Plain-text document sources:
* * * * *

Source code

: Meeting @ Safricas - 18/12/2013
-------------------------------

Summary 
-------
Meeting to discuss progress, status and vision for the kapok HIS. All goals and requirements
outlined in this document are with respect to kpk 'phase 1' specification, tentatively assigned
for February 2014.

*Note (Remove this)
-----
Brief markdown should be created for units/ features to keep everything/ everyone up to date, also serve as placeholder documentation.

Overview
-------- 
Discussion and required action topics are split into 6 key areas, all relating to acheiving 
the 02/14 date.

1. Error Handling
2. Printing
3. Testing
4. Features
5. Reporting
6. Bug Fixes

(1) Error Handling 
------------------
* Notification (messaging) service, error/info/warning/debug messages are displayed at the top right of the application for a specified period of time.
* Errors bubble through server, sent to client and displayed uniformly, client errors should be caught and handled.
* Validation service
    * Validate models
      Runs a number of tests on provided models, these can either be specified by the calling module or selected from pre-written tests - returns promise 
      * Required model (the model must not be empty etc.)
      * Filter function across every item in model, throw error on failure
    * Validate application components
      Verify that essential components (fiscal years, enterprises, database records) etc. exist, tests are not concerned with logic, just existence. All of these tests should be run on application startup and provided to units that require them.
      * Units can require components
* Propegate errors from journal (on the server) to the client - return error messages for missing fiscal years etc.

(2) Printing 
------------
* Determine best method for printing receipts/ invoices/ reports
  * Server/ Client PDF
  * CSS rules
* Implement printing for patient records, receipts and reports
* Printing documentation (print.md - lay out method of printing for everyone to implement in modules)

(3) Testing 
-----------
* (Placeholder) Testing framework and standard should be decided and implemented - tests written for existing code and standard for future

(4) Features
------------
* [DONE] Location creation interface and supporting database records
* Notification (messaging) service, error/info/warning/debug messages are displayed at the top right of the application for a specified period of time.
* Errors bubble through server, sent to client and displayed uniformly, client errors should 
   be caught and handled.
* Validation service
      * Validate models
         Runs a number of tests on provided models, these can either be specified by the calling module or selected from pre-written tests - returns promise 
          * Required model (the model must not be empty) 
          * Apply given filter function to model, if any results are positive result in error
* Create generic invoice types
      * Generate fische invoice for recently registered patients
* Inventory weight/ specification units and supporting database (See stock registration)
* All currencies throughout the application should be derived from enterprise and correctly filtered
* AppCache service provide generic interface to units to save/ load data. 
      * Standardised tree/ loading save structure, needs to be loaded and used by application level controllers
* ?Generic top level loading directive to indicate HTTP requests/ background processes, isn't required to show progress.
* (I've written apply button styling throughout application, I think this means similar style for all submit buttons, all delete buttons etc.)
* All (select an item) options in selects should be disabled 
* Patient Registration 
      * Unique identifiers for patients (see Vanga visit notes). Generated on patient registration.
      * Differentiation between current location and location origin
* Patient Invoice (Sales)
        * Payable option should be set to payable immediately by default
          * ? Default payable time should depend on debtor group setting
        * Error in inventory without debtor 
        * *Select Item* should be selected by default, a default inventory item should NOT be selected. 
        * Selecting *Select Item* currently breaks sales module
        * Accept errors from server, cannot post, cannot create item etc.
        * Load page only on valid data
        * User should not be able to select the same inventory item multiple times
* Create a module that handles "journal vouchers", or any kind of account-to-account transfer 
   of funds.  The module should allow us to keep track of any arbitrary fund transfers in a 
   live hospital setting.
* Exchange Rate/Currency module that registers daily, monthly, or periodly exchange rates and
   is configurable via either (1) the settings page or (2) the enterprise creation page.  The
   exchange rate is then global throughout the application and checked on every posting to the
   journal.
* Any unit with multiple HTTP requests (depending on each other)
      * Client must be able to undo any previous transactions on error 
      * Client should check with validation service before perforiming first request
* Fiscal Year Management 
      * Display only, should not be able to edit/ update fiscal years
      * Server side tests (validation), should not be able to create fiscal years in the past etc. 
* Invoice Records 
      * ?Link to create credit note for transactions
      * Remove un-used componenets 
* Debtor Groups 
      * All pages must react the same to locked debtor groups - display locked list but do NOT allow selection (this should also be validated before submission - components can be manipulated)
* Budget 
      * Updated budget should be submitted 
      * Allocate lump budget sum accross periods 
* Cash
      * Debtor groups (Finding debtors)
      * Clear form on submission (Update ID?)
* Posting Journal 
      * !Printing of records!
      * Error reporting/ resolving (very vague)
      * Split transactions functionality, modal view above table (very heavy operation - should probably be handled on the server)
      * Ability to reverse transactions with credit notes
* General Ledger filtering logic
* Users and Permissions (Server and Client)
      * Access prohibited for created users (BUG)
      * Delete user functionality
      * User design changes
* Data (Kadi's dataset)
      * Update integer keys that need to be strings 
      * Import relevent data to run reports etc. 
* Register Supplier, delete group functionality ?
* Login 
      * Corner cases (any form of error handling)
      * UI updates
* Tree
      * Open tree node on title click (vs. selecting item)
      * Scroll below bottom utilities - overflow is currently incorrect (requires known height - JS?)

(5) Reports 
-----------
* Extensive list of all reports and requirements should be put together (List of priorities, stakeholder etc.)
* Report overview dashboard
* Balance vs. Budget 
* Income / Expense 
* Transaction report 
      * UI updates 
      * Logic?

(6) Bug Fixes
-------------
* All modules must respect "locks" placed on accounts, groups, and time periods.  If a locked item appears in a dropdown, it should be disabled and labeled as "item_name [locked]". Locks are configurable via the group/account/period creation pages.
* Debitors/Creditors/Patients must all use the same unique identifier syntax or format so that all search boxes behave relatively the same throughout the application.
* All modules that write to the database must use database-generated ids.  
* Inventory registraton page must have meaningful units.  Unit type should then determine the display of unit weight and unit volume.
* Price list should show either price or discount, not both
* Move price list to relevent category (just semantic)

* * * * *

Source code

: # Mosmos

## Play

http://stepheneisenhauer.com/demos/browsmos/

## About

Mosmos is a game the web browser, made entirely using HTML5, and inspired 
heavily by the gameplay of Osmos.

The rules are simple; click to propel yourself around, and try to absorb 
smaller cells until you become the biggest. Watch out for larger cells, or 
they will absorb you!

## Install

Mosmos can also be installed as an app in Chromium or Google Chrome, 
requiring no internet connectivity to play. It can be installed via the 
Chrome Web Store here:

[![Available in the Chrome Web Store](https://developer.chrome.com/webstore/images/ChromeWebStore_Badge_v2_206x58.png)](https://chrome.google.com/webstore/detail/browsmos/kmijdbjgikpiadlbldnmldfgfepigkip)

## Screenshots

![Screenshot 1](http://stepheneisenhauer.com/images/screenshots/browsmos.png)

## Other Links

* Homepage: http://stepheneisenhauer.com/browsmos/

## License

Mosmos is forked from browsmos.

* * * * *

WORK REQUIRED
Read through the entries and copy every line that includes "displayed".

ANSWER TO THIS PROBLEM
* Notification (messaging) service, error/info/warning/debug messages are displayed at the top right of the application for a specified period of time.
* Errors bubble through server, sent to client and displayed uniformly, client errors should be caught and handled.
* Notification (messaging) service, error/info/warning/debug messages are displayed at the top right of the application for a specified period of time.
* Errors bubble through server, sent to client and displayed uniformly, client errors should 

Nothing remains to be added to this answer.